Alaska Not as Rich in Oil as Expected

Alaska’s North Slope is home to the U.S. National Petroleum Reserve.  The 23-million acres of land were assessed during the Bush Administration in 2002 and determined to be rich in natural oil and gas resources.  Unfortunately, the newest estimate puts the oil reserves at a mere 10% of the 2002 numbers, and natural gas reserves at 13%.  The new data raised questions about other areas in the U.S. where natural resource abundance may have been overestimated.  Additionally, the newest report casts some doubt as to whether or not regions like the Arctic National Wildlife Refuge even merit oil and gas exploration.

The Wildlife Refuge spans 19-million acres of Alaska’s North Slope, and has been a point of contention between environmentalists and energy companies for decades.  The political battle over the decision to open the land to exploration is ongoing.  The newest report has strengthened the position of environmentalists who want the land to remain protected.

Director of the U.S. Geologic Survey, Marcia McNutt, said, “These new findings underscore the challenge of predicting whether oil or gas will be found in frontier areas.”  As new technology makes more data available, the overall petroleum potential of the land needs to be recalculated.

The most recent estimate of the oil content in the National Petroleum Reserve is 896 million barrels of undiscovered oil.  If this figure is accurate, it indicates that the Alaskan oil output has the potential to triple, but the resources are only great enough to support domestic oil usage for two years, and will not significantly reduce the nation’s need to import foreign oil.

The Reserve is also believed to house more than 50 trillion cubic feet of natural gas.  Unfortunately, this resource is currently untapped due to the lack of pipelines or transmission lines that could carry the gas into a region of high demand.  The market in Alaska is simply not great enough to warrant natural gas exploration.

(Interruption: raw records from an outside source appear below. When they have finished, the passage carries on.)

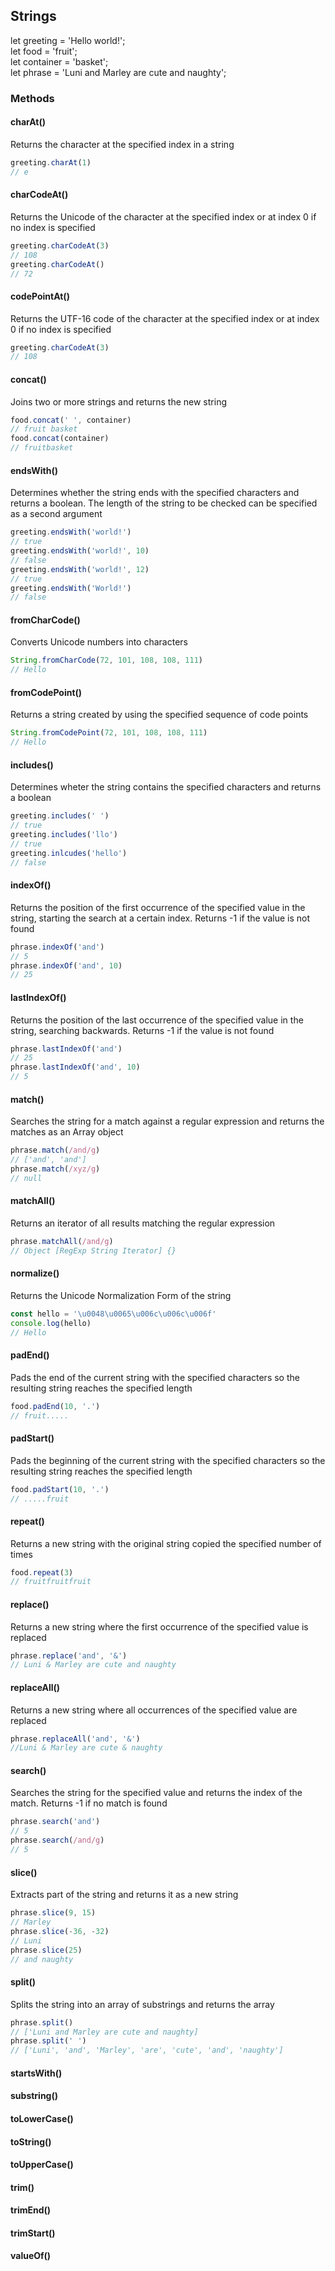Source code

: ## Strings

let greeting = 'Hello world!';\
let food = 'fruit';\
let container = 'basket';\
let phrase = 'Luni and Marley are cute and naughty';

### Methods 

#### charAt()

Returns the character at the specified index in a string 

```javascript 
greeting.charAt(1)
// e
```


#### charCodeAt()

Returns the Unicode of the character at the specified index or at index 0 if no index is specified

```javascript 
greeting.charCodeAt(3)
// 108
greeting.charCodeAt()
// 72
```


#### codePointAt()

Returns the UTF-16 code of the character at the specified index or at index 0 if no index is specified 

```javascript 
greeting.charCodeAt(3)
// 108
```

#### concat()

Joins two or more strings and returns the new string 

```javascript 
food.concat(' ', container)
// fruit basket
food.concat(container)
// fruitbasket
```


#### endsWith()

Determines whether the string ends with the specified characters and returns a boolean. The length of the string to be checked can be specified as a second argument

```javascript 
greeting.endsWith('world!')
// true
greeting.endsWith('world!', 10)
// false
greeting.endsWith('world!', 12)
// true
greeting.endsWith('World!')
// false
```


#### fromCharCode()

Converts Unicode numbers into characters

```javascript 
String.fromCharCode(72, 101, 108, 108, 111)
// Hello
```


#### fromCodePoint()

Returns a string created by using the specified sequence of code points 

```javascript 
String.fromCodePoint(72, 101, 108, 108, 111)
// Hello
```


#### includes()

Determines wheter the string contains the specified characters and returns a boolean

```javascript 
greeting.includes(' ')
// true
greeting.includes('llo')
// true
greeting.inlcudes('hello')
// false
```


#### indexOf()

Returns the position of the first occurrence of the specified value in the string, starting the search at a certain index. Returns -1 if the value is not found

```javascript 
phrase.indexOf('and')
// 5
phrase.indexOf('and', 10)
// 25
```


#### lastIndexOf()

Returns the position of the last occurrence of the specified value in the string, searching backwards. Returns -1 if the value is not found

```javascript 
phrase.lastIndexOf('and')
// 25
phrase.lastIndexOf('and', 10)
// 5
```


#### match()

Searches the string for a match against a regular expression and returns the matches as an Array object

```javascript 
phrase.match(/and/g)
// ['and', 'and']
phrase.match(/xyz/g)
// null
```


#### matchAll()

Returns an iterator of all results matching the regular expression

```javascript 
phrase.matchAll(/and/g)
// Object [RegExp String Iterator] {}
```


#### normalize()

Returns the Unicode Normalization Form of the string 

```javascript 
const hello = '\u0048\u0065\u006c\u006c\u006f'
console.log(hello)
// Hello
```


#### padEnd()

Pads the end of the current string with the specified characters so the resulting string reaches the specified length

```javascript 
food.padEnd(10, '.')
// fruit.....
```


#### padStart()

Pads the beginning of the current string with the specified characters so the resulting string reaches the specified length

```javascript 
food.padStart(10, '.')
// .....fruit
```


#### repeat()

Returns a new string with the original string copied the specified number of times

```javascript 
food.repeat(3)
// fruitfruitfruit
```


#### replace()

Returns a new string where the first occurrence of the specified value is replaced

```javascript 
phrase.replace('and', '&')
// Luni & Marley are cute and naughty
```


#### replaceAll()

Returns a new string where all occurrences of the specified value are replaced 

```javascript 
phrase.replaceAll('and', '&')
//Luni & Marley are cute & naughty
```


#### search() 

Searches the string for the specified value and returns the index of the match. Returns -1 if no match is found

```javascript 
phrase.search('and')
// 5
phrase.search(/and/g)
// 5
```


#### slice()

Extracts part of the string and returns it as a new string 

```javascript 
phrase.slice(9, 15)
// Marley
phrase.slice(-36, -32)
// Luni
phrase.slice(25)
// and naughty
```


#### split()

Splits the string into an array of substrings and returns the array

```javascript 
phrase.split()
// ['Luni and Marley are cute and naughty]
phrase.split(' ')
// ['Luni', 'and', 'Marley', 'are', 'cute', 'and', 'naughty']
```


#### startsWith()


#### substring()


#### toLowerCase()


#### toString()


#### toUpperCase()


#### trim()


#### trimEnd()


#### trimStart()


#### valueOf()
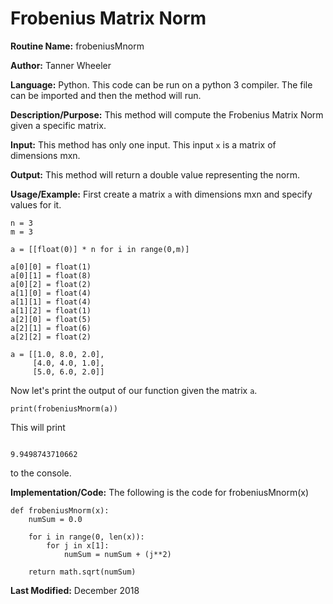 # Frobenius Matrix Norm

**Routine Name:** frobeniusMnorm

**Author:** Tanner Wheeler

**Language:** Python. This code can be run on a python 3 compiler. The file can be imported and then the method will run.

**Description/Purpose:** This method will compute the Frobenius Matrix Norm given a specific matrix.

**Input:** This method has only one input.  This input `x` is a matrix of dimensions mxn.

**Output:** This method will return a double value representing the norm.

**Usage/Example:**
First create a matrix `a` with dimensions mxn and specify values for it.
```
n = 3
m = 3

a = [[float(0)] * n for i in range(0,m)]

a[0][0] = float(1)
a[0][1] = float(8)
a[0][2] = float(2)
a[1][0] = float(4)
a[1][1] = float(4)
a[1][2] = float(1)
a[2][0] = float(5)
a[2][1] = float(6)
a[2][2] = float(2)

a = [[1.0, 8.0, 2.0],
     [4.0, 4.0, 1.0],
     [5.0, 6.0, 2.0]]
```
Now let's print the output of our function given the matrix `a`.
```
print(frobeniusMnorm(a))
```
This will print
```

9.9498743710662
```
to the console.


**Implementation/Code:** The following is the code for frobeniusMnorm(x)
```
def frobeniusMnorm(x):
    numSum = 0.0
    
    for i in range(0, len(x)):
        for j in x[1]:
            numSum = numSum + (j**2)
            
    return math.sqrt(numSum)
```

**Last Modified:** December 2018

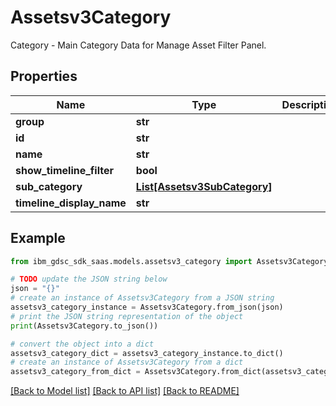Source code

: # Assetsv3Category

Category - Main Category Data for Manage Asset Filter Panel.

## Properties

Name | Type | Description | Notes
------------ | ------------- | ------------- | -------------
**group** | **str** |  | [optional] 
**id** | **str** |  | [optional] 
**name** | **str** |  | [optional] 
**show_timeline_filter** | **bool** |  | [optional] 
**sub_category** | [**List[Assetsv3SubCategory]**](Assetsv3SubCategory.md) |  | [optional] 
**timeline_display_name** | **str** |  | [optional] 

## Example

```python
from ibm_gdsc_sdk_saas.models.assetsv3_category import Assetsv3Category

# TODO update the JSON string below
json = "{}"
# create an instance of Assetsv3Category from a JSON string
assetsv3_category_instance = Assetsv3Category.from_json(json)
# print the JSON string representation of the object
print(Assetsv3Category.to_json())

# convert the object into a dict
assetsv3_category_dict = assetsv3_category_instance.to_dict()
# create an instance of Assetsv3Category from a dict
assetsv3_category_from_dict = Assetsv3Category.from_dict(assetsv3_category_dict)
```
[[Back to Model list]](../README.md#documentation-for-models) [[Back to API list]](../README.md#documentation-for-api-endpoints) [[Back to README]](../README.md)


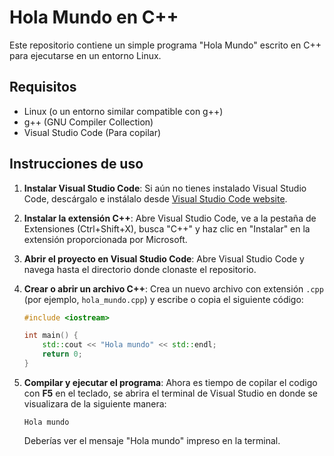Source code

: # Hola Mundo en C++

Este repositorio contiene un simple programa "Hola Mundo" escrito en C++ para ejecutarse en un entorno Linux.

## Requisitos

- Linux (o un entorno similar compatible con g++)
- g++ (GNU Compiler Collection)
- Visual Studio Code (Para copilar)

## Instrucciones de uso

1. **Instalar Visual Studio Code**: Si aún no tienes instalado Visual Studio Code, descárgalo e instálalo desde [Visual Studio Code website](https://code.visualstudio.com/).
> 
2. **Instalar la extensión C++**: Abre Visual Studio Code, ve a la pestaña de Extensiones (Ctrl+Shift+X), busca "C++" y haz clic en "Instalar" en la extensión proporcionada por Microsoft.

3. **Abrir el proyecto en Visual Studio Code**: Abre Visual Studio Code y navega hasta el directorio donde clonaste el repositorio.

4. **Crear o abrir un archivo C++**: Crea un nuevo archivo con extensión `.cpp` (por ejemplo, `hola_mundo.cpp`) y escribe o copia el siguiente código:

    ```cpp
    #include <iostream>

    int main() {
        std::cout << "Hola mundo" << std::endl;
        return 0;
    }
    ```

5. **Compilar y ejecutar el programa**: Ahora es tiempo de copilar el codigo con **F5** en el teclado, se abrira el terminal de Visual Studio en donde se visualizara de la siguiente manera:

	`Hola mundo`

	Deberías ver el mensaje "Hola mundo" impreso en la terminal.
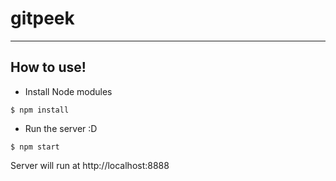 # gitpeek

---

## How to use!
* Install Node modules
```
$ npm install
```
* Run the server :D
```
$ npm start
```
Server will run at http://localhost:8888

In light of this new report and the significant decline in oil and gas reserve estimates, Americans are forced to acknowledge that our fossil fuels are a limited resource and the reserves are being depleted.  Unless we push renewable energy efforts and fuel efficiency technology to make up the energy gap, the country will begin to rely more heavily on foreign imports.  When our domestic reserves dry up, we will lose any pull we have over setting the price of oil in the global market.